By the end of April 1945, Allied forces were dominating the skies over south Luzon and the South China Sea. Japanese transport ships could no longer go between French Indochina and Japan, and as a result a number of Japanese ships were stranded at Saigon, French Indochina. General Kenney called on the 499th and 501st Squadrons from the 345th Bomb Group to take out the ships at Saigon, a heavily defended target, on April 28th. The night before the mission, the crews gathered to hear the next day’s plans as outlined by their strike leader and C.O., Col. Chester A. Coltharp. The men were told that this was to be the most important mission in the 345th’s history before moving into the logistics of bombing the ships sitting alongside the Saigon River.
The third flight of the 501st Squadron was to be led by young 1/Lt. Ralph E. “Peppy” Blount, Jr. His crew was one of 15 B-25 crews heading for Saigon early on the 28th. On the way, two planes from the 499th had to turn back because of mechanical problems. The rest of the B-25s flew on without incident to the predetermined rendezvous point where they were to pick up a fighter escort. Coltharp knew they couldn’t wait long for the fighters to show up, so he broke radio silence to get their current location. It wasn’t good news. The fighters were still 20 minutes away, but they would be turning back because they were low on fuel. To make matters worse, the B-24s that were going to hit the target before the B-25s hadn’t arrived either. Bravely, the 13 crews continued to their target, knowing the Japanese would be ready for them.
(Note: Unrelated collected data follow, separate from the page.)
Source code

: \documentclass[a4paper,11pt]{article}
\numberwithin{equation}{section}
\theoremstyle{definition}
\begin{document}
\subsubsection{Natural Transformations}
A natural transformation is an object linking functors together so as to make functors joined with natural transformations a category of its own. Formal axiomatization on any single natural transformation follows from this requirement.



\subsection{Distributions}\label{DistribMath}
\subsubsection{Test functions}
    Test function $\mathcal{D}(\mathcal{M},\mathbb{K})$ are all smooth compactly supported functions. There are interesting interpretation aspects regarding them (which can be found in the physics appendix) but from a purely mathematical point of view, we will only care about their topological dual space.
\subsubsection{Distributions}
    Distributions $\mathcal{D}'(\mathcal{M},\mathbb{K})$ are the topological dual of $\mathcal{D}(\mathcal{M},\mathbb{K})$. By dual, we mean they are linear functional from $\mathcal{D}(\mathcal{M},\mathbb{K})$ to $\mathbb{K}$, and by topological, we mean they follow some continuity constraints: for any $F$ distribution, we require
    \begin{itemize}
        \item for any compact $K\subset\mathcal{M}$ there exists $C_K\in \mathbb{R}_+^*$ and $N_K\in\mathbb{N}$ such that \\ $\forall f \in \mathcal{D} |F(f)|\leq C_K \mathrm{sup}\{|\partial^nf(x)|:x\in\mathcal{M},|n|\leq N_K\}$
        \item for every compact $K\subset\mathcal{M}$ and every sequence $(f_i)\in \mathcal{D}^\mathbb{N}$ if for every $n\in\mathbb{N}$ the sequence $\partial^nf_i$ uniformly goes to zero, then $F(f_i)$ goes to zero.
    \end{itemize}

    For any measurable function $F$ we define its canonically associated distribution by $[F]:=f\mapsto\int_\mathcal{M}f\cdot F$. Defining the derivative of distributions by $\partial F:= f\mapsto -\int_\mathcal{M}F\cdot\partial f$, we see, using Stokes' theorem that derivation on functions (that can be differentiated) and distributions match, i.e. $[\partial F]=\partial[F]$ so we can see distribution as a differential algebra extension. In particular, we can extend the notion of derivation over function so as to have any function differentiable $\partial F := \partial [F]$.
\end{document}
As they arrived over Saigon, they were greeted with heavy antiaircraft fire. B-25 CACTUS KITTEN, flown by 2/Lt. Andrew J. Johnson, was soon hit by antiaircraft fire. It crashed and exploded. Peppy Blount and his wingman, 2/Lt. Vernon M. Townley, Jr., headed up the river to find their target, a large freighter called the Kanju Maru, that was guarded by several antiaircraft guns. Townley’s B-25 caught antiaircraft fire on the right engine, which burst into flames. He stuck with Blount as long as he could. Both crews peppered the ship with machine gun fire, then Blount dropped his bombs over the ship. The first bomb created tremendous damage after it was skipped into one side of the freighter and exploded. A second bomb exploded between the bridge and engine room, then the third created a large plume of water between the Kanju Maru and the shore after it blew up.
Next, Townley released his bombs before his B-25 took another hit from flak. The second hit proved to be fatal as the B-25 rolled and crashed, with guns still firing. At this point, Blount’s plane was missing the trim tab and half of the right elevator, but could still fly. He pulled away from the ship and looked for other nearby targets, such as warehouses and boats. He came across a sailboat, which he strafed from a few feet above the ground. Too late, he pulled up over the boat, where the mast tore a hole in the right engine cowling, followed by a 10-inch deep hole in the horizontal stabilizer. It became lodged in the stabilizer and broke off.
With all the damage, the flight back was slow and tricky. The plane vibrated severely and couldn’t go faster than approximately 160mph. It took about five hours before Blount made it back to Palawan with only a few gallons of gas to spare. From there, they joined the rest of the crews for the flight back to San Marcelino. The mission was considered a success and the 501st Squadron was awarded the Distinguished Unit Citation for their accomplishments on the April 28th mission.